* TASK PROMPT *
Only lines holding the word "Wigner" are wanted from the records; copy all of them.

* INFORMATION SHOWN *
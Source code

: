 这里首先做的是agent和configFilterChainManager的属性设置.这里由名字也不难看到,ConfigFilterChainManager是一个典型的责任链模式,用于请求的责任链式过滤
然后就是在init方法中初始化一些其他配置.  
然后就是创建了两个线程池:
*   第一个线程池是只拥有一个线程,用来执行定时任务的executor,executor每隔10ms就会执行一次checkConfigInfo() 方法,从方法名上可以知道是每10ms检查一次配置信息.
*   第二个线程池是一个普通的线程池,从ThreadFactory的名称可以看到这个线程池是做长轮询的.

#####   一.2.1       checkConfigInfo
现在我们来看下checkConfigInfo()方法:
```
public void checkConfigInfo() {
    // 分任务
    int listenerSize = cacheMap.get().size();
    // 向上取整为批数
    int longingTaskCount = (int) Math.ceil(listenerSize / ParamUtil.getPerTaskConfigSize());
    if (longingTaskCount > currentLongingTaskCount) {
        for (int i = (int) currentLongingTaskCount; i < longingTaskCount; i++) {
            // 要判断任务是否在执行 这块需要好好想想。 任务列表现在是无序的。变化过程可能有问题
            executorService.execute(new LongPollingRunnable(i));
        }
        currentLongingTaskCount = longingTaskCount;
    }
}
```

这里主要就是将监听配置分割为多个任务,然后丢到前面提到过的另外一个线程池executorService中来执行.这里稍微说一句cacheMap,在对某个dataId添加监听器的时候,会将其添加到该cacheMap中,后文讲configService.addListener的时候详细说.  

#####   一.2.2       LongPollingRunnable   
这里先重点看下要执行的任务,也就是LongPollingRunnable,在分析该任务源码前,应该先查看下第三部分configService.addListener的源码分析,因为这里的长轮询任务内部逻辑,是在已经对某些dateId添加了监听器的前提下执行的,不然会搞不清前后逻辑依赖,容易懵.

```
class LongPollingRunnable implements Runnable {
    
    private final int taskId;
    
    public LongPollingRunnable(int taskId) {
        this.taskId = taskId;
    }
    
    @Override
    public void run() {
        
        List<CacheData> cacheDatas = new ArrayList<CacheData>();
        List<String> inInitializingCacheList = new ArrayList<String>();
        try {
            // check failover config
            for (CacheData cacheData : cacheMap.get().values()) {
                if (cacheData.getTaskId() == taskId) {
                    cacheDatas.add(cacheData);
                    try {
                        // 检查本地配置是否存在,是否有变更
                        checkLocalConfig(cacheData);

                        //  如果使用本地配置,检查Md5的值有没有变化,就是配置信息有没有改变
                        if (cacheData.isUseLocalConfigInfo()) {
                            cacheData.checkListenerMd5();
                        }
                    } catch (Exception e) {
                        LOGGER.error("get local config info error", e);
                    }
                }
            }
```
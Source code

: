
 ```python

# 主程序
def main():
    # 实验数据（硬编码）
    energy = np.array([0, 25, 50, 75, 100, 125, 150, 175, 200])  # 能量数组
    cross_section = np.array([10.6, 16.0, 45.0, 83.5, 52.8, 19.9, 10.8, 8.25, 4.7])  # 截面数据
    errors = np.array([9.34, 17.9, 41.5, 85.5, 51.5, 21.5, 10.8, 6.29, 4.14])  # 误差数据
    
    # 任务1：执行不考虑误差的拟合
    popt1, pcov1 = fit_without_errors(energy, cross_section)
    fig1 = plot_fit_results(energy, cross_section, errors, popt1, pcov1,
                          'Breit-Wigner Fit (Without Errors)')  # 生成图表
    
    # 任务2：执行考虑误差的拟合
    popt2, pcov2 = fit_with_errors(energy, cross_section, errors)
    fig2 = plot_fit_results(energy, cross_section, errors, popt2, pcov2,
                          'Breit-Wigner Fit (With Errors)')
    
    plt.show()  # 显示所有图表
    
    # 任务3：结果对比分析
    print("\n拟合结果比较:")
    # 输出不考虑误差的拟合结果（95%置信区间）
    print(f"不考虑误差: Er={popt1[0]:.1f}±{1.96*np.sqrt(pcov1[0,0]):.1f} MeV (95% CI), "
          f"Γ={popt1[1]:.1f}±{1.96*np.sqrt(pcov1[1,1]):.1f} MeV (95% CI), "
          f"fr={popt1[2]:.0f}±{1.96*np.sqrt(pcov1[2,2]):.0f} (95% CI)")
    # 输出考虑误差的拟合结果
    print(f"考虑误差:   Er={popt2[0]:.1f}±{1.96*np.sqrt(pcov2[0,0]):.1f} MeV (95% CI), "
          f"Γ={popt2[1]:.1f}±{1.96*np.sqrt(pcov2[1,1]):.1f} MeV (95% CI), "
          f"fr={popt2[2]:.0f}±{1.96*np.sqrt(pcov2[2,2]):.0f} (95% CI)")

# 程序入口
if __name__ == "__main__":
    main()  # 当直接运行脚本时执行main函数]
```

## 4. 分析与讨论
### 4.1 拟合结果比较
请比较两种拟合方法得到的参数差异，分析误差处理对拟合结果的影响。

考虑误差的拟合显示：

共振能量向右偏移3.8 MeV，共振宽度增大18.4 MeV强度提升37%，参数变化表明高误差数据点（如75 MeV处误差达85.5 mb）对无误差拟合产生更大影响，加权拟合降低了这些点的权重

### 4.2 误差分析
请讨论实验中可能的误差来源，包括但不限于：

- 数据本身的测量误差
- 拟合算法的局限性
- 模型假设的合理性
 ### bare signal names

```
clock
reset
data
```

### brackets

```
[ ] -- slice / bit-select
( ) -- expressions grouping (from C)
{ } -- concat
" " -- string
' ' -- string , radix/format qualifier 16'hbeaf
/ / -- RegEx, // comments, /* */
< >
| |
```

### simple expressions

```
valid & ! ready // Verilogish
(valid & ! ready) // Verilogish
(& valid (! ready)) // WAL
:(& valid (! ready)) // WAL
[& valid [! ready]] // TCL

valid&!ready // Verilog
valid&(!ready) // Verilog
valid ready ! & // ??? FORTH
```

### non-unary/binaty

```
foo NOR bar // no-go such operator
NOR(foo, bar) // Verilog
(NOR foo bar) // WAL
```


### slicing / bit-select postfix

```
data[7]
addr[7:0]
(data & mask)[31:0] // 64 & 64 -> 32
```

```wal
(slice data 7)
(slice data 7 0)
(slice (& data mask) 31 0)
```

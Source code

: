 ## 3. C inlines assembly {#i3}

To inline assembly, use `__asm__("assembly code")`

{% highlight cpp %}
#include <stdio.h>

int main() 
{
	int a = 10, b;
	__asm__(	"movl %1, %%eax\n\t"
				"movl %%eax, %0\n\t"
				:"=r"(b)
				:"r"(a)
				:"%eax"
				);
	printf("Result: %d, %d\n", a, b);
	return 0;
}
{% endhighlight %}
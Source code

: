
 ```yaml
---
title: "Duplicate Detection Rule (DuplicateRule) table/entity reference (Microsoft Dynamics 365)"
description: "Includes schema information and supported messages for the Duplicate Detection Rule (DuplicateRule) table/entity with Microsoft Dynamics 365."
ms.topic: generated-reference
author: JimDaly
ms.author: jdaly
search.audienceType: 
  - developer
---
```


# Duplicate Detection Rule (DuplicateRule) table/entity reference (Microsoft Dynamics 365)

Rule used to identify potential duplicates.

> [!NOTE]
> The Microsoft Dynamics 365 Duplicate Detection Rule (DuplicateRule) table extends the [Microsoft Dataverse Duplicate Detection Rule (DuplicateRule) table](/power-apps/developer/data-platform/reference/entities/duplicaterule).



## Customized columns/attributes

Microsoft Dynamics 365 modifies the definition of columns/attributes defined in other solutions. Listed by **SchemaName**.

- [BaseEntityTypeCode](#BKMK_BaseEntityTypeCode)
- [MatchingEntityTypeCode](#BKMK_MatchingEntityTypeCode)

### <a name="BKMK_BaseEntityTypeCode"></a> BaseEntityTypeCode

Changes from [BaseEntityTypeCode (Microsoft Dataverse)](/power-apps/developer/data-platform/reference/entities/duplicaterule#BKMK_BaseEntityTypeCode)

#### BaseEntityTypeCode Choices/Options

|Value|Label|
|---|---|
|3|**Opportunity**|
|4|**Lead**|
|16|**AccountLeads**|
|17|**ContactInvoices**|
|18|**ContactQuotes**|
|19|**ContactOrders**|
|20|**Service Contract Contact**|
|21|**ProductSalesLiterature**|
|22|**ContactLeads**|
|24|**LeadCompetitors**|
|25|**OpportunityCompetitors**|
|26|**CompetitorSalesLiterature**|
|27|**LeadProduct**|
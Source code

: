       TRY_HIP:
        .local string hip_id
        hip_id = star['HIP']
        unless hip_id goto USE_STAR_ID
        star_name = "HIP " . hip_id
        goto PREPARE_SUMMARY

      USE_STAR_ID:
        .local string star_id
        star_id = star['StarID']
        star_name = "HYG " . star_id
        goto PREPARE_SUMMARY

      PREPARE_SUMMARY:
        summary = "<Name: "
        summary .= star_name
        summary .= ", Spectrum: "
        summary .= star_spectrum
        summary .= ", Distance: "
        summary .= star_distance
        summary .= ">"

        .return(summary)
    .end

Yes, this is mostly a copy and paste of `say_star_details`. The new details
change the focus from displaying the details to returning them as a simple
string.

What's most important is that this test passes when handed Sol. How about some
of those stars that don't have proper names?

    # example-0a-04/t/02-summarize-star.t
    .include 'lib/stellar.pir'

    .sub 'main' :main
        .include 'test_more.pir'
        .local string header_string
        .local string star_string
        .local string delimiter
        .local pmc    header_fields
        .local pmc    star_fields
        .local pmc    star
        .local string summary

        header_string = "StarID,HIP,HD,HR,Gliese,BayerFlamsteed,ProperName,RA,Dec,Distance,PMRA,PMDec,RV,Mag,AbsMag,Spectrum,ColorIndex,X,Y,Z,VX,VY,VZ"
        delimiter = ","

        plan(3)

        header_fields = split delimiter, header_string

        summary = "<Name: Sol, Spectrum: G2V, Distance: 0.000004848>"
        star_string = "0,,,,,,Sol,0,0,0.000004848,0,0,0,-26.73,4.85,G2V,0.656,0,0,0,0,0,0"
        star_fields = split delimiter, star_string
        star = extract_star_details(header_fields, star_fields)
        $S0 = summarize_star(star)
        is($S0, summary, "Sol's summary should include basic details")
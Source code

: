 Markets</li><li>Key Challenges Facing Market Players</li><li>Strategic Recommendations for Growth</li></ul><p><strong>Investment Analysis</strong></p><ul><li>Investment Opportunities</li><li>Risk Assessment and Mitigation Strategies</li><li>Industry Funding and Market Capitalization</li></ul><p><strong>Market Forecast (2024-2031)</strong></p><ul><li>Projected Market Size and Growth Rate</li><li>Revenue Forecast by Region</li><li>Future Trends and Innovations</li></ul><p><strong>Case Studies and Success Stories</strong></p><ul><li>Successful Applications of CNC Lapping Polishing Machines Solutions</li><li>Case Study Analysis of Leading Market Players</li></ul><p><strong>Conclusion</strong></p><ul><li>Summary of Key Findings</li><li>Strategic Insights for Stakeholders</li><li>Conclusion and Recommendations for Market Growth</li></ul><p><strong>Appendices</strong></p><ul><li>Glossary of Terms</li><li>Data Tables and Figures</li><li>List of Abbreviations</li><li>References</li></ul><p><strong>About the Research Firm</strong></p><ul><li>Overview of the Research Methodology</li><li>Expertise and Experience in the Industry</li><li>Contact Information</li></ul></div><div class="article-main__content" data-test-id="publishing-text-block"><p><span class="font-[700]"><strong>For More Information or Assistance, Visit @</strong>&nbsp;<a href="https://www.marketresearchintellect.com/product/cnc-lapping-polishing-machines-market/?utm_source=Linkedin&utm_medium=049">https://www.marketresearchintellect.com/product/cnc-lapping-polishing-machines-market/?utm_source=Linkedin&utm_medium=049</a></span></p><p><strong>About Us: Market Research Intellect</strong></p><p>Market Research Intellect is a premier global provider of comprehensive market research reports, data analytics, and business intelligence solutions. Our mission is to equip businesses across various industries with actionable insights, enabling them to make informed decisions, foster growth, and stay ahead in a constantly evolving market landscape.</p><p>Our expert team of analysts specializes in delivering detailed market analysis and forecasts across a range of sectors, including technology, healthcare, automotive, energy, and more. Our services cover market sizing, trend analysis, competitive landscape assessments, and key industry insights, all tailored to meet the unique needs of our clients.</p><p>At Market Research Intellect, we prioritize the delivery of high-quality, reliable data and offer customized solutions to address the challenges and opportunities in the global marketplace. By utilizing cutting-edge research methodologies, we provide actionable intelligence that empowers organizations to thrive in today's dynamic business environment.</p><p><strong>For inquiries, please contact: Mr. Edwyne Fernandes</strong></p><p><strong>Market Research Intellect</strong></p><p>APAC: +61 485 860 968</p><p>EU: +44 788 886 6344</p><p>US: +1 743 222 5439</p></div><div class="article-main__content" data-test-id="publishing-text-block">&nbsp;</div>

* ANSWER SECTION *
                          'Breit-Wigner Fit (Without Errors)')  # 生成图表
                          'Breit-Wigner Fit (With Errors)')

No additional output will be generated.